◆ DATA SUPPLIED ◆
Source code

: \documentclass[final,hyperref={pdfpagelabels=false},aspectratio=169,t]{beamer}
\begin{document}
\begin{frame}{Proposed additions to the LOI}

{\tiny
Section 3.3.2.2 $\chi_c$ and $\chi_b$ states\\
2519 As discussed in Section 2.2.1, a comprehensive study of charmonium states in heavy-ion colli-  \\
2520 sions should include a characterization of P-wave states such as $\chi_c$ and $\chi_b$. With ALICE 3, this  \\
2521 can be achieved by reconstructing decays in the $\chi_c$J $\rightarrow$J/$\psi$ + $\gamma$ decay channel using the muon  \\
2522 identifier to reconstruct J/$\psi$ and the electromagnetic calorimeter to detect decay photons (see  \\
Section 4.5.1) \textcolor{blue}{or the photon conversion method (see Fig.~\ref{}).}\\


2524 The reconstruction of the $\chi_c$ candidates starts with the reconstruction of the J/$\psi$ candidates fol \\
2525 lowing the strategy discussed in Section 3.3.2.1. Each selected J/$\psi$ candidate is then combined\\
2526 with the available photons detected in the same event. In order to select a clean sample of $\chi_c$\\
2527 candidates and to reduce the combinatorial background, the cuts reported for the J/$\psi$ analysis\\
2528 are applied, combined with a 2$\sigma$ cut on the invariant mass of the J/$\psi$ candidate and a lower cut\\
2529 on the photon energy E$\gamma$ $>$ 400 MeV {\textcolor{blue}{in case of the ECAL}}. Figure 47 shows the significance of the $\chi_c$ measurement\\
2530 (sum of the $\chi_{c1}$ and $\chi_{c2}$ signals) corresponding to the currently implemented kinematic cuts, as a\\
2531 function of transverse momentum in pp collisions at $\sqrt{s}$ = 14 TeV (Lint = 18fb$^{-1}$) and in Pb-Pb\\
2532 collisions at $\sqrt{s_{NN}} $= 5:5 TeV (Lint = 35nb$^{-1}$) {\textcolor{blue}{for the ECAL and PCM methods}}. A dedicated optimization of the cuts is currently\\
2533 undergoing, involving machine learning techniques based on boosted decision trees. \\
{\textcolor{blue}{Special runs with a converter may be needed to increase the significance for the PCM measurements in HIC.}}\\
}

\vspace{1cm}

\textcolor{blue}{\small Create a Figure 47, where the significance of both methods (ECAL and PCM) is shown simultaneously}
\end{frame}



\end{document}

---

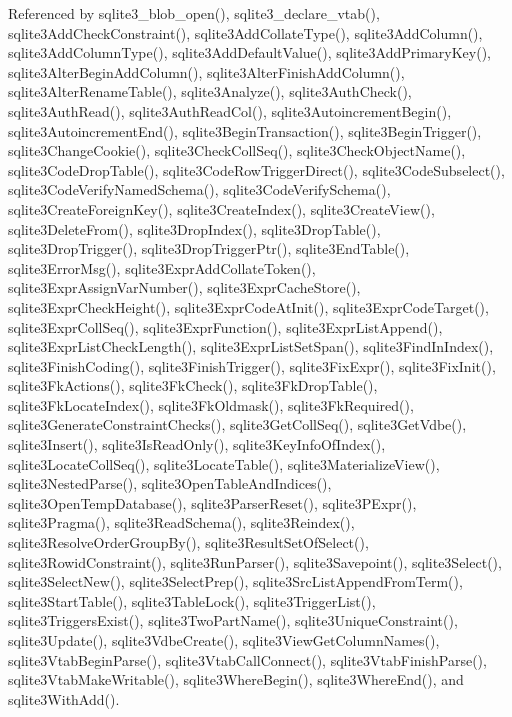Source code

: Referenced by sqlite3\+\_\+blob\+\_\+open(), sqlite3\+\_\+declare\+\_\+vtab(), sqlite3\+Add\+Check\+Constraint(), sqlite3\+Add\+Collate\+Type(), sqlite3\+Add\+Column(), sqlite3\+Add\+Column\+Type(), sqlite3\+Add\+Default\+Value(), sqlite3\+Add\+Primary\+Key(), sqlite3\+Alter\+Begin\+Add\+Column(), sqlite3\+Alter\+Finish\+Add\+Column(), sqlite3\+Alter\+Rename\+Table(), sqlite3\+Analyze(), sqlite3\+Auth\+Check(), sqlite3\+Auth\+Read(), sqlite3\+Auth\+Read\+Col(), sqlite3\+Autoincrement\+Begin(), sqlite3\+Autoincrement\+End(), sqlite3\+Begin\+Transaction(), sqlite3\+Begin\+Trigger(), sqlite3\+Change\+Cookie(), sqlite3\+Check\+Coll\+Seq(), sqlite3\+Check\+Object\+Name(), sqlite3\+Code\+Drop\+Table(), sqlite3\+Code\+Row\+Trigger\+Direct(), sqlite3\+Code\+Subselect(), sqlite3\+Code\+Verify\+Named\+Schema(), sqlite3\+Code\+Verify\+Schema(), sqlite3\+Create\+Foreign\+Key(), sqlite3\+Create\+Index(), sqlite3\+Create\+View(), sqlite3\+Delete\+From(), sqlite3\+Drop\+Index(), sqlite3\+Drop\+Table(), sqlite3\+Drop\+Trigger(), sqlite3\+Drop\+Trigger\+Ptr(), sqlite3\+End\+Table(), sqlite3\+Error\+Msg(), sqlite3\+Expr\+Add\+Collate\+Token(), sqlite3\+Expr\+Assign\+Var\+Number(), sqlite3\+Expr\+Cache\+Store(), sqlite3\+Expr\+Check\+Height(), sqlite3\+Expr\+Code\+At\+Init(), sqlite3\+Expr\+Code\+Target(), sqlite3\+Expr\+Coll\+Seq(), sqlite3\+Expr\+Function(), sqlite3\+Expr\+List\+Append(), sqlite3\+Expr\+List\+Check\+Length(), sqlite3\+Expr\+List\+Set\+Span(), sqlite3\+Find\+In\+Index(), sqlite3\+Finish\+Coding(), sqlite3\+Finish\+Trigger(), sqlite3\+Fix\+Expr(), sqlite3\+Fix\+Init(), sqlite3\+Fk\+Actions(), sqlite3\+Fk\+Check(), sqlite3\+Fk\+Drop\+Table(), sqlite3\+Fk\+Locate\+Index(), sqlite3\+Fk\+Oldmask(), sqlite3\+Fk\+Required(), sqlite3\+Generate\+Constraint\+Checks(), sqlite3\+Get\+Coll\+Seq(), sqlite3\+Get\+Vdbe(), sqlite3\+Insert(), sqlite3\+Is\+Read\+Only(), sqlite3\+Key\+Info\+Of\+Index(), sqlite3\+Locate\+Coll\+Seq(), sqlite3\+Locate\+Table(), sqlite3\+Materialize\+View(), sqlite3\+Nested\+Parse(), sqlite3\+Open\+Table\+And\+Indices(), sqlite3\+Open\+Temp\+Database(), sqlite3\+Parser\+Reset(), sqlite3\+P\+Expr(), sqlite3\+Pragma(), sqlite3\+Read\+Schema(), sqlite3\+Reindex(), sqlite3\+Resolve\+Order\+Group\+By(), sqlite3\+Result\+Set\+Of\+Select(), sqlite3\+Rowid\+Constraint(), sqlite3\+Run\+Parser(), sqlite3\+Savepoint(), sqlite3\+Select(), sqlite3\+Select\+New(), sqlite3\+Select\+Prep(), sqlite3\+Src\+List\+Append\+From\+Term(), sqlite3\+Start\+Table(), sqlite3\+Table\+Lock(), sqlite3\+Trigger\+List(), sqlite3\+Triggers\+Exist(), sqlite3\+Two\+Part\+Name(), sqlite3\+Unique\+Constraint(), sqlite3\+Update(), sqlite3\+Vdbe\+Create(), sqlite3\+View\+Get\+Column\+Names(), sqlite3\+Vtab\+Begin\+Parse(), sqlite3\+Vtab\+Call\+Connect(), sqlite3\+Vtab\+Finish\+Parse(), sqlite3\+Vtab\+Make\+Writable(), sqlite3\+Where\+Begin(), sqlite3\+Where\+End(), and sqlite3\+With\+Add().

==

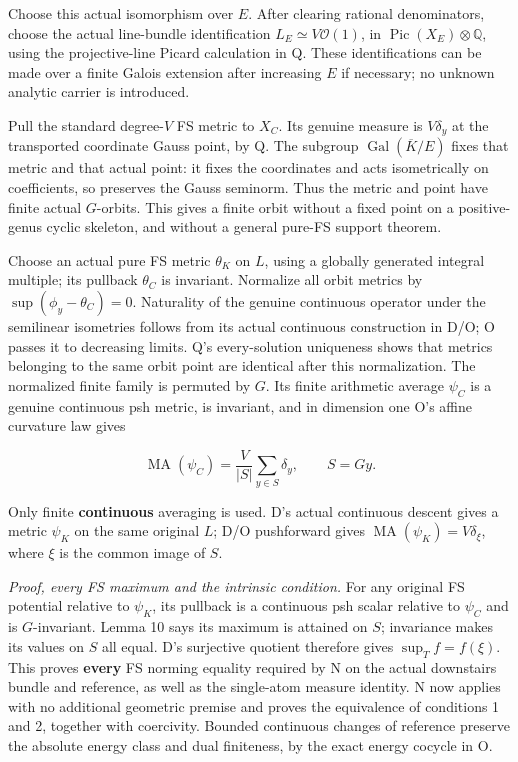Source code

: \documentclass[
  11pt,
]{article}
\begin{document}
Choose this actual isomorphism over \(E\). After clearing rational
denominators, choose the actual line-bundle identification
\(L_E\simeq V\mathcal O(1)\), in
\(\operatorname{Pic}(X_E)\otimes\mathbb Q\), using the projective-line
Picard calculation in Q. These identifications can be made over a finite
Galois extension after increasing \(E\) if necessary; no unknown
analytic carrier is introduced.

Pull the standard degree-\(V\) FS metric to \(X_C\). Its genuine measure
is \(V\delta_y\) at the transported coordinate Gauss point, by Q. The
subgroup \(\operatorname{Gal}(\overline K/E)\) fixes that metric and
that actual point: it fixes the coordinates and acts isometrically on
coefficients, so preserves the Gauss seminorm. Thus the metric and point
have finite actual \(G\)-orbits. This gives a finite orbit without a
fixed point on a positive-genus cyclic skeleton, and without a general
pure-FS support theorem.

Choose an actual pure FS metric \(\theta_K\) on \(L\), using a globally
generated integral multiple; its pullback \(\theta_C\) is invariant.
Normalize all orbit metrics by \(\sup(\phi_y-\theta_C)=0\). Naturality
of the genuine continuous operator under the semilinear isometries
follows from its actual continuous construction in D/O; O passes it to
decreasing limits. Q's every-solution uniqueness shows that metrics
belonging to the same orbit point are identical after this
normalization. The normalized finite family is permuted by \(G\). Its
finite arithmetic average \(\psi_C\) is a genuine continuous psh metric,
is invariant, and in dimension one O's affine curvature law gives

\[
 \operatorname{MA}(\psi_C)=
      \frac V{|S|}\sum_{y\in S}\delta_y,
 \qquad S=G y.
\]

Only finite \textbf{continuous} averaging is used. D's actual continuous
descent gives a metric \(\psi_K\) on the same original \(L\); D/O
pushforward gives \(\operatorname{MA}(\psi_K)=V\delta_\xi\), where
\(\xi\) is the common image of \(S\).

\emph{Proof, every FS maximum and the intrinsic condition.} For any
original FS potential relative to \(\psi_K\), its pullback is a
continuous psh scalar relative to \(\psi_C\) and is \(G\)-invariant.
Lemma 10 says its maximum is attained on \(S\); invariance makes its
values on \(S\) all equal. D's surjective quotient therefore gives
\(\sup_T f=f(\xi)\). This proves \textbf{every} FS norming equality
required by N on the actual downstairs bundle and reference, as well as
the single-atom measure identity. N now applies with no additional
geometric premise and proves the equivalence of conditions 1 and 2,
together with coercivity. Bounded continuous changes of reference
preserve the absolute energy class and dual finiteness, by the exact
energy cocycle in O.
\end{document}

◆ WHAT YOU ARE ASKED TO DO ◆
Copy out, exactly and alone, the lines of the entries above between the ones holding "Picard calculation in" and "Normalize all orbit", inclusive.

◆ YOUR SOLUTION ◆
Picard calculation in Q. These identifications can be made over a finite
Galois extension after increasing \(E\) if necessary; no unknown
analytic carrier is introduced.

Pull the standard degree-\(V\) FS metric to \(X_C\). Its genuine measure
is \(V\delta_y\) at the transported coordinate Gauss point, by Q. The
subgroup \(\operatorname{Gal}(\overline K/E)\) fixes that metric and
that actual point: it fixes the coordinates and acts isometrically on
coefficients, so preserves the Gauss seminorm. Thus the metric and point
have finite actual \(G\)-orbits. This gives a finite orbit without a
fixed point on a positive-genus cyclic skeleton, and without a general
pure-FS support theorem.

Choose an actual pure FS metric \(\theta_K\) on \(L\), using a globally
generated integral multiple; its pullback \(\theta_C\) is invariant.
Normalize all orbit metrics by \(\sup(\phi_y-\theta_C)=0\). Naturality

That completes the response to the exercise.